» WHAT NEEDS TO BE DONE
Which of the lines in the data mention the string "https"? List them all.
┌────────
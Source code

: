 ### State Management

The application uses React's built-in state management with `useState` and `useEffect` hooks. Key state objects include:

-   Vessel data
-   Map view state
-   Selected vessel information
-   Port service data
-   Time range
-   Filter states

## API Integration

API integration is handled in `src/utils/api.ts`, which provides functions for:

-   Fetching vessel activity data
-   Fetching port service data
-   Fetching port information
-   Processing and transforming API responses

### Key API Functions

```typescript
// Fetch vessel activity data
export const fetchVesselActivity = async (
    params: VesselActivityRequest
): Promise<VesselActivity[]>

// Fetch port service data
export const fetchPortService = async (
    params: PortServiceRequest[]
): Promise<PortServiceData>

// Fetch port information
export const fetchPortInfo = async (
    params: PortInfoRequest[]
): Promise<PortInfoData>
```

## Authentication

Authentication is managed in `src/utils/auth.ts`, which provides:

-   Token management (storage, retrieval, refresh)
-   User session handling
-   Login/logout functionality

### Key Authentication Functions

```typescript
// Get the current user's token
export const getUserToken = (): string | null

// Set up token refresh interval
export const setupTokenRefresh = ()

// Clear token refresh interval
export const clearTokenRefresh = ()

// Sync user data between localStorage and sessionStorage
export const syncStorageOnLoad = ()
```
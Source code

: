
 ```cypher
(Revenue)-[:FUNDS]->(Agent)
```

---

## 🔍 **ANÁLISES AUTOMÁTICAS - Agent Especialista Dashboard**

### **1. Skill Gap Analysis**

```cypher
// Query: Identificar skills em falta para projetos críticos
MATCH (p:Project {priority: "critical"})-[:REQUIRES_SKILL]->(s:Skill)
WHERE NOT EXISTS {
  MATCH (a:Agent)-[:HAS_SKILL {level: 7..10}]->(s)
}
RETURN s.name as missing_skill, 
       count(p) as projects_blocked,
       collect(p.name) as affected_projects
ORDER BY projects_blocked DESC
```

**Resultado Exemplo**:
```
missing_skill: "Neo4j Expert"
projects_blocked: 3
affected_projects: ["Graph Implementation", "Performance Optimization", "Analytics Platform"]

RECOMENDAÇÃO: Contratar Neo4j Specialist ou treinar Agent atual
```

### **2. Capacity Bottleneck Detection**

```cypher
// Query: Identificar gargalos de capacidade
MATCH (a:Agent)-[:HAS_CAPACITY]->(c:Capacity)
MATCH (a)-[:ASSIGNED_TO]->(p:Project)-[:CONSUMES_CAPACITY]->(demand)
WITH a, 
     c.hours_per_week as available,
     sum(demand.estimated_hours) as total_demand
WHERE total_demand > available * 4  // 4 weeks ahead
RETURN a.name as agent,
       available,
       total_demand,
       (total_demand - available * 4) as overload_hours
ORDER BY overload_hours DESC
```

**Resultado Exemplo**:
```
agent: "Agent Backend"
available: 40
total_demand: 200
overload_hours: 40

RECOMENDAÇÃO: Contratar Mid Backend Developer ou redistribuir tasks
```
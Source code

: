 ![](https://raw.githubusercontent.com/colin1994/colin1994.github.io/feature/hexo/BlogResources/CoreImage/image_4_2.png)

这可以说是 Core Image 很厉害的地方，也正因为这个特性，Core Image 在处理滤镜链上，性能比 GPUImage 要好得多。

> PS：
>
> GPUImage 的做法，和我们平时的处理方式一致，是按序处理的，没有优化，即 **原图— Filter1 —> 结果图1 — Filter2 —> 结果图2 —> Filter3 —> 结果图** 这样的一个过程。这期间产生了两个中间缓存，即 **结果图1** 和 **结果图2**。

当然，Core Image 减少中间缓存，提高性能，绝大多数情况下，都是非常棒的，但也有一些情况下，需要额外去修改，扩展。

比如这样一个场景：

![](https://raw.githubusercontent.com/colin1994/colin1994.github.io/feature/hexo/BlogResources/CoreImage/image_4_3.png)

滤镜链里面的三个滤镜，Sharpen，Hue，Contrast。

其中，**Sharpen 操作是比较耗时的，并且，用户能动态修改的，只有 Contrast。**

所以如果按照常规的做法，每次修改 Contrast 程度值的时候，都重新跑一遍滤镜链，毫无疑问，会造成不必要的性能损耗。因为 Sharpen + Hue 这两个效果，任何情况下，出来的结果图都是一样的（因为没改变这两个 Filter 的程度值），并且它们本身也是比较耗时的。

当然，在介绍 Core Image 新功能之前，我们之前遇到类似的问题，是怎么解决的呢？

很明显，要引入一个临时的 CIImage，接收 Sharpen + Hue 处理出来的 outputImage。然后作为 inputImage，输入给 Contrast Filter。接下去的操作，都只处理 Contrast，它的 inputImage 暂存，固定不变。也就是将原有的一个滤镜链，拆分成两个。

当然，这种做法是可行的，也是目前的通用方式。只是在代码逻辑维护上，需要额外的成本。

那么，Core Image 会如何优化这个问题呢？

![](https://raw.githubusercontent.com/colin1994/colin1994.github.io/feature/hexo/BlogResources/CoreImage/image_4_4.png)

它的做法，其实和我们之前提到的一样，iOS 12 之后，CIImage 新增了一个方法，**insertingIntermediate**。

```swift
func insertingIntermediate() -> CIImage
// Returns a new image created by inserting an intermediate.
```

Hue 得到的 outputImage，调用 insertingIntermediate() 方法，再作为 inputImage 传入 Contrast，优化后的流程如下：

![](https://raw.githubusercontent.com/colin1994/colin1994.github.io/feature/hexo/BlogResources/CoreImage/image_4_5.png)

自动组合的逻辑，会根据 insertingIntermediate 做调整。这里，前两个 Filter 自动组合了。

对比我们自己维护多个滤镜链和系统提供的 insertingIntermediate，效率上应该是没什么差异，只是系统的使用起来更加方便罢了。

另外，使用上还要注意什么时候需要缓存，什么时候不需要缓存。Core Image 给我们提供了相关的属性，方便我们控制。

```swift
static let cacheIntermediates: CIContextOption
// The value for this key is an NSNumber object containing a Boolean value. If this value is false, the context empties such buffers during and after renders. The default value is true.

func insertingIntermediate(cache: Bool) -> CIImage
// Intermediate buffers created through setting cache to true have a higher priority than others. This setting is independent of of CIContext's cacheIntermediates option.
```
└────────
» TASK RESULT
: ![](https://raw.githubusercontent.com/colin1994/colin1994.github.io/feature/hexo/BlogResources/CoreImage/image_4_2.png)
![](https://raw.githubusercontent.com/colin1994/colin1994.github.io/feature/hexo/BlogResources/CoreImage/image_4_3.png)
![](https://raw.githubusercontent.com/colin1994/colin1994.github.io/feature/hexo/BlogResources/CoreImage/image_4_4.png)
![](https://raw.githubusercontent.com/colin1994/colin1994.github.io/feature/hexo/BlogResources/CoreImage/image_4_5.png)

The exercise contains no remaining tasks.